Within the records below is a range that opens at the line with "Il n'est ainsi" and closes at the line with "3. **Action Execution:**". Return that range word for word, both ends included, and only that range.
[Start of section]
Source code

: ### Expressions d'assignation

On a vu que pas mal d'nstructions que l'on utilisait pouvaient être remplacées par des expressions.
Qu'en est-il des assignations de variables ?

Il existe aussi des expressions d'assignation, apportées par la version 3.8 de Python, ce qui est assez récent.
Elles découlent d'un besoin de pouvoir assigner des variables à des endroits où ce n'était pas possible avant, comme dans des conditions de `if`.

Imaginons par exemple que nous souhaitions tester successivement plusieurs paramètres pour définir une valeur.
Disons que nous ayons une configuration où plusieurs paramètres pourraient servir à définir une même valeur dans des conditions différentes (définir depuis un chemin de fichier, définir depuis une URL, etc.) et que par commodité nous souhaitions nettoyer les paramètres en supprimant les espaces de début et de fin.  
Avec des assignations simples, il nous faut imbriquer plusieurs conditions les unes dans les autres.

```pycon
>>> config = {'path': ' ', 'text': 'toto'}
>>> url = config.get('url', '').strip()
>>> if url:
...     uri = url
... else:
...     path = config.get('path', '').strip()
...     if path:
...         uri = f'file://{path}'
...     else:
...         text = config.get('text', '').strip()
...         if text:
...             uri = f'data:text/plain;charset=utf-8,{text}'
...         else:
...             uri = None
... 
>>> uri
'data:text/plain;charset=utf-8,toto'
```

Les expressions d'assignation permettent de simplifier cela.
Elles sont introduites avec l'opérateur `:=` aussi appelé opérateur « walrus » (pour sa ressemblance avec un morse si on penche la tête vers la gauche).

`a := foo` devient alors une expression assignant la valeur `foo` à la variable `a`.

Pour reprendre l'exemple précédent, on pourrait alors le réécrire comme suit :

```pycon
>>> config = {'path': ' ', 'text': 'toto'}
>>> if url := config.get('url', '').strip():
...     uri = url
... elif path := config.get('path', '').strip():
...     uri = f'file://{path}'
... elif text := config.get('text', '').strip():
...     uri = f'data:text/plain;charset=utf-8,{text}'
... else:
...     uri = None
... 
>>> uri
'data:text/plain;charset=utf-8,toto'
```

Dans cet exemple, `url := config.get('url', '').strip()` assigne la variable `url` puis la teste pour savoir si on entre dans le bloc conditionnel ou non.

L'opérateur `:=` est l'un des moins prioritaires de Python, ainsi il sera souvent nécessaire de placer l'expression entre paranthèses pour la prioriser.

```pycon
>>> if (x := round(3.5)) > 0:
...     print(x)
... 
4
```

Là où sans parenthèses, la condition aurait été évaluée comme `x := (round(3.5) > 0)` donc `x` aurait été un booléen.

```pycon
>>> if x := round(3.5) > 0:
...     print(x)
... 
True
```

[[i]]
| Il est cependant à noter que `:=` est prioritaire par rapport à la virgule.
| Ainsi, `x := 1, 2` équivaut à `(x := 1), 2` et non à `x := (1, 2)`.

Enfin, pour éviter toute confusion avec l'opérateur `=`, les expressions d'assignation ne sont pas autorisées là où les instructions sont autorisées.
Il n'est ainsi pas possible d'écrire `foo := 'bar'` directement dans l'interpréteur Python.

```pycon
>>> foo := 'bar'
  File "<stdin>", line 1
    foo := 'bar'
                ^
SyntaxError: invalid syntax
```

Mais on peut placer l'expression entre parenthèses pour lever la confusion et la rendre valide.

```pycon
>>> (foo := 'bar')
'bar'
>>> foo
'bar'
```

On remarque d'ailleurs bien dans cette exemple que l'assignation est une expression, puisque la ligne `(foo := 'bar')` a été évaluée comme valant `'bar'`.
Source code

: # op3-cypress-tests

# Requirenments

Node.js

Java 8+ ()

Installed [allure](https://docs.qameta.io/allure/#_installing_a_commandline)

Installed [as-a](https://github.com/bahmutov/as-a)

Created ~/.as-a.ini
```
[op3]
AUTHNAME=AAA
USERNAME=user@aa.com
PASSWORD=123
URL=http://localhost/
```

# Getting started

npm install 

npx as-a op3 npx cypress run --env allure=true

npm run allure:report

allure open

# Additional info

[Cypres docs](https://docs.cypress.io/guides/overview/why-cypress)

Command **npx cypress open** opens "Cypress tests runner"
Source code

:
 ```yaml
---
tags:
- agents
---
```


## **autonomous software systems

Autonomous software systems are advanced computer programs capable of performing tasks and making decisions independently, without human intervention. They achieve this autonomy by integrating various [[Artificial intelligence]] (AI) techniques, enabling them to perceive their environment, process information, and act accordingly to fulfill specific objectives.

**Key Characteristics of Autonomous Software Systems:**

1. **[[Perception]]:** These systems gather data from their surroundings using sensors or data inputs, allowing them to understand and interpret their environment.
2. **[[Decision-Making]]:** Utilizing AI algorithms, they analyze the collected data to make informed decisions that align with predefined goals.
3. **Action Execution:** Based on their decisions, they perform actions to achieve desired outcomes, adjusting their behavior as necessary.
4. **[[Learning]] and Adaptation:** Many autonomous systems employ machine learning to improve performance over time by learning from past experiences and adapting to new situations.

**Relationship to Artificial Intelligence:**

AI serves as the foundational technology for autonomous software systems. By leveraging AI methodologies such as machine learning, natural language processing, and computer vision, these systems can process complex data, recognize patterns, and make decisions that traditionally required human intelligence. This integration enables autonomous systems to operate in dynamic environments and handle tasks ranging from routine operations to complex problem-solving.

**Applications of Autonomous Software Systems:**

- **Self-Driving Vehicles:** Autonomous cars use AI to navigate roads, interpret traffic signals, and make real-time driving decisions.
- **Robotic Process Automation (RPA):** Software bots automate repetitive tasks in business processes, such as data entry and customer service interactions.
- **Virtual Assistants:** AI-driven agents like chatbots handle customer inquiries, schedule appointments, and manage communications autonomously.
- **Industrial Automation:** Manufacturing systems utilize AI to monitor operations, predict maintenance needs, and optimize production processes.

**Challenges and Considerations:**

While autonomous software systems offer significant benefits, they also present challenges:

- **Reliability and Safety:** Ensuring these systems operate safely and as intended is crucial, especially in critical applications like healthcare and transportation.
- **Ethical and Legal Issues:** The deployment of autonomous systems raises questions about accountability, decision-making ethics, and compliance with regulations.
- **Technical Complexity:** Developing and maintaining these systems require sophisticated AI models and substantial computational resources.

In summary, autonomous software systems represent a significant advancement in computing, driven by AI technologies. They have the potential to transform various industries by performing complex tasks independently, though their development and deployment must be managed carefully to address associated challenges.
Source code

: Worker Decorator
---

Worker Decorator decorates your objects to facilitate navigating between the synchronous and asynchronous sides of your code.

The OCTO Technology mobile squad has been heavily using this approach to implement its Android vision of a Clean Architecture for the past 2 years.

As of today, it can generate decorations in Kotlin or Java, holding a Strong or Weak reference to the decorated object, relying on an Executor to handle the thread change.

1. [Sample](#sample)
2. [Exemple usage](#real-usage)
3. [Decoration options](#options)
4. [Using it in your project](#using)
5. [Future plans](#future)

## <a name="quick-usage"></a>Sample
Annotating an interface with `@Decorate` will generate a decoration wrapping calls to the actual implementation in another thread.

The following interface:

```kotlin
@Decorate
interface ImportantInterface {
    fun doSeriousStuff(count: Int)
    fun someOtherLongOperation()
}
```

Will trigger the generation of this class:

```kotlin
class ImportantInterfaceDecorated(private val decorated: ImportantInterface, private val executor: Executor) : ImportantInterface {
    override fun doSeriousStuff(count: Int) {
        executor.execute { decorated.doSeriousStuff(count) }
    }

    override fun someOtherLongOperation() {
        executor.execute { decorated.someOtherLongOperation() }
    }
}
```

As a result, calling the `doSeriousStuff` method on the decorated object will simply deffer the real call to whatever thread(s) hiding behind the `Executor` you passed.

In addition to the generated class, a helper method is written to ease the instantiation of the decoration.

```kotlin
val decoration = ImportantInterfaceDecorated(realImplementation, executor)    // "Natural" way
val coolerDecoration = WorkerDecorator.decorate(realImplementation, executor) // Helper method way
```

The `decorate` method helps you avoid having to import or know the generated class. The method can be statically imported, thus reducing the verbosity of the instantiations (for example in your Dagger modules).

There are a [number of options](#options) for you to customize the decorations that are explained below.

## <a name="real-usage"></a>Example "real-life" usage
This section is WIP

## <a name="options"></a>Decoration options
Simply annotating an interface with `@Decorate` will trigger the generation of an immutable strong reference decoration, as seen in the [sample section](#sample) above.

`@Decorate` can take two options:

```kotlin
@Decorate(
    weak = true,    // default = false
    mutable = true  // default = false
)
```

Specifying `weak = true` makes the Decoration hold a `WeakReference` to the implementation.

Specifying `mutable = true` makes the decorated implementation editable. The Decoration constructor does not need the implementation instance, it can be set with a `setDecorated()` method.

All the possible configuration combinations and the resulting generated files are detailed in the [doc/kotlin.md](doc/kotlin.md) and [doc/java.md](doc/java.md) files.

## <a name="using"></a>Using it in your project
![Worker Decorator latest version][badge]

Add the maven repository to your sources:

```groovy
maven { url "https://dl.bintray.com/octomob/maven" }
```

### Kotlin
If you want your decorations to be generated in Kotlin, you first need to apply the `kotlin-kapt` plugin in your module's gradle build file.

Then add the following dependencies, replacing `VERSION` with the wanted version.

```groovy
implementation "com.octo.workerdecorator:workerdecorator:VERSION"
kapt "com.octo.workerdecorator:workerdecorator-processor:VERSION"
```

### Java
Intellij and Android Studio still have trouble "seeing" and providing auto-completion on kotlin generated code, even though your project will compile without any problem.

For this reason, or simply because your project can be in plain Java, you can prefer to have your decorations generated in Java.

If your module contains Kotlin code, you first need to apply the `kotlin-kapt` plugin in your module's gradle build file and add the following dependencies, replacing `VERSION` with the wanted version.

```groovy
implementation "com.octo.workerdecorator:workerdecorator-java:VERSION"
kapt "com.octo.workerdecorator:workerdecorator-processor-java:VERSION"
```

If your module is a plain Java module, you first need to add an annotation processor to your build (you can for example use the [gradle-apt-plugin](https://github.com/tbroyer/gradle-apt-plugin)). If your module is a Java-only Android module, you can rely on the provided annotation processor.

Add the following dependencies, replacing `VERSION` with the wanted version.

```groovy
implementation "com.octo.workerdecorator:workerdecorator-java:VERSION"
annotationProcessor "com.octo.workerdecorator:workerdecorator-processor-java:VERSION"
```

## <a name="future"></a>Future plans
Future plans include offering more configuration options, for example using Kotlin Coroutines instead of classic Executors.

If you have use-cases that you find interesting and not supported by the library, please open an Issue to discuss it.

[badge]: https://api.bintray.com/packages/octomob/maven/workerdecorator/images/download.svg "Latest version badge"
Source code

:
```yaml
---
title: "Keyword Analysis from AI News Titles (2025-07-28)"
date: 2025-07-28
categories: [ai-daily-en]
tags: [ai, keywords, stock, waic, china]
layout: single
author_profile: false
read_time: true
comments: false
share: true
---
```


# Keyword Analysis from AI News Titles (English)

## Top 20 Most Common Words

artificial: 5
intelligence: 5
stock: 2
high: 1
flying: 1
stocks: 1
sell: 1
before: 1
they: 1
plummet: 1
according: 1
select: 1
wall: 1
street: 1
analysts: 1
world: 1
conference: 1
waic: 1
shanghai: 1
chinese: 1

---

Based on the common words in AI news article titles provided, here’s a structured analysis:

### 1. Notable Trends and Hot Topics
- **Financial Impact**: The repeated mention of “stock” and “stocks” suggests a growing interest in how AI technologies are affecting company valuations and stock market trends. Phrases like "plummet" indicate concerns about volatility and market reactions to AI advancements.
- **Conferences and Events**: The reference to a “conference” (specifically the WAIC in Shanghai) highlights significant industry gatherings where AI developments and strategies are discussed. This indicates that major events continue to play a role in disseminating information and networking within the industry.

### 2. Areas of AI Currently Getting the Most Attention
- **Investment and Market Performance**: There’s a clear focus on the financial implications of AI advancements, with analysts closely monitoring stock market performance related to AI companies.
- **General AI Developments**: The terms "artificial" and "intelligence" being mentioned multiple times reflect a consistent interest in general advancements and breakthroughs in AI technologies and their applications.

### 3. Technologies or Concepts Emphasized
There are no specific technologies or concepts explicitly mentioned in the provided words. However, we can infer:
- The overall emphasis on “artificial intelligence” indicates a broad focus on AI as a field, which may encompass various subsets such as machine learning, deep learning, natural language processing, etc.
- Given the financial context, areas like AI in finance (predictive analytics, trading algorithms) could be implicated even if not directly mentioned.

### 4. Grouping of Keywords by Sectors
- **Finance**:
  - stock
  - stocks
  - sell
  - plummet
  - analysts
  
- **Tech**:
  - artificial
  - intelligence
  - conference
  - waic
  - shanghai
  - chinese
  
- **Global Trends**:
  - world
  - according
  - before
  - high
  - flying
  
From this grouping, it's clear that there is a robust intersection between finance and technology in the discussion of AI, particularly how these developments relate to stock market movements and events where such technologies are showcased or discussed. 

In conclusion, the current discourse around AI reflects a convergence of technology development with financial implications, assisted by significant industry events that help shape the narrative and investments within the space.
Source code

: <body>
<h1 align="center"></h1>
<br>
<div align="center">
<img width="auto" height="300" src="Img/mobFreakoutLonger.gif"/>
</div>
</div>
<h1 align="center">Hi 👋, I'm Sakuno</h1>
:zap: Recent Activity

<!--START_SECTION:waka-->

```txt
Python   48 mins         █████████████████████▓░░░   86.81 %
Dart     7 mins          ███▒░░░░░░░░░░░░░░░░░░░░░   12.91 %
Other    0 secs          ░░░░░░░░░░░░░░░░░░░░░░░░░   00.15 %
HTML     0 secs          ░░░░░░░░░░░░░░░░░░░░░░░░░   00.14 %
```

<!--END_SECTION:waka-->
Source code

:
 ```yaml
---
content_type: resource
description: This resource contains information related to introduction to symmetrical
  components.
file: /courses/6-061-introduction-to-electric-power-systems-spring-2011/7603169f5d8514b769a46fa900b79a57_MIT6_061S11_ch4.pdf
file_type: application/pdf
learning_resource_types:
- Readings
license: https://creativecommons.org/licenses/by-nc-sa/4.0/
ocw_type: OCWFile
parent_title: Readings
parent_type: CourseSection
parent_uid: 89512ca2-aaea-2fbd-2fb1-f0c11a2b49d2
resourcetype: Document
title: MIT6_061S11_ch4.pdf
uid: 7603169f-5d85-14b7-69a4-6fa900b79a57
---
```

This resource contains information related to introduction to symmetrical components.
[End of section]
COMPLETED TASK >>
Il n'est ainsi pas possible d'écrire `foo := 'bar'` directement dans l'interpréteur Python.

```pycon
>>> foo := 'bar'
  File "<stdin>", line 1
    foo := 'bar'
                ^
SyntaxError: invalid syntax
```

Mais on peut placer l'expression entre parenthèses pour lever la confusion et la rendre valide.

```pycon
>>> (foo := 'bar')
'bar'
>>> foo
'bar'
```

On remarque d'ailleurs bien dans cette exemple que l'assignation est une expression, puisque la ligne `(foo := 'bar')` a été évaluée comme valant `'bar'`.
Source code

: # op3-cypress-tests

# Requirenments

Node.js

Java 8+ ()

Installed [allure](https://docs.qameta.io/allure/#_installing_a_commandline)

Installed [as-a](https://github.com/bahmutov/as-a)

Created ~/.as-a.ini
```
[op3]
AUTHNAME=AAA
USERNAME=user@aa.com
PASSWORD=123
URL=http://localhost/
```

# Getting started

npm install 

npx as-a op3 npx cypress run --env allure=true

npm run allure:report

allure open

# Additional info

[Cypres docs](https://docs.cypress.io/guides/overview/why-cypress)

Command **npx cypress open** opens "Cypress tests runner"
Source code

:
 ```yaml
---
tags:
- agents
---
```


## **autonomous software systems

Autonomous software systems are advanced computer programs capable of performing tasks and making decisions independently, without human intervention. They achieve this autonomy by integrating various [[Artificial intelligence]] (AI) techniques, enabling them to perceive their environment, process information, and act accordingly to fulfill specific objectives.

**Key Characteristics of Autonomous Software Systems:**

1. **[[Perception]]:** These systems gather data from their surroundings using sensors or data inputs, allowing them to understand and interpret their environment.
2. **[[Decision-Making]]:** Utilizing AI algorithms, they analyze the collected data to make informed decisions that align with predefined goals.
3. **Action Execution:** Based on their decisions, they perform actions to achieve desired outcomes, adjusting their behavior as necessary.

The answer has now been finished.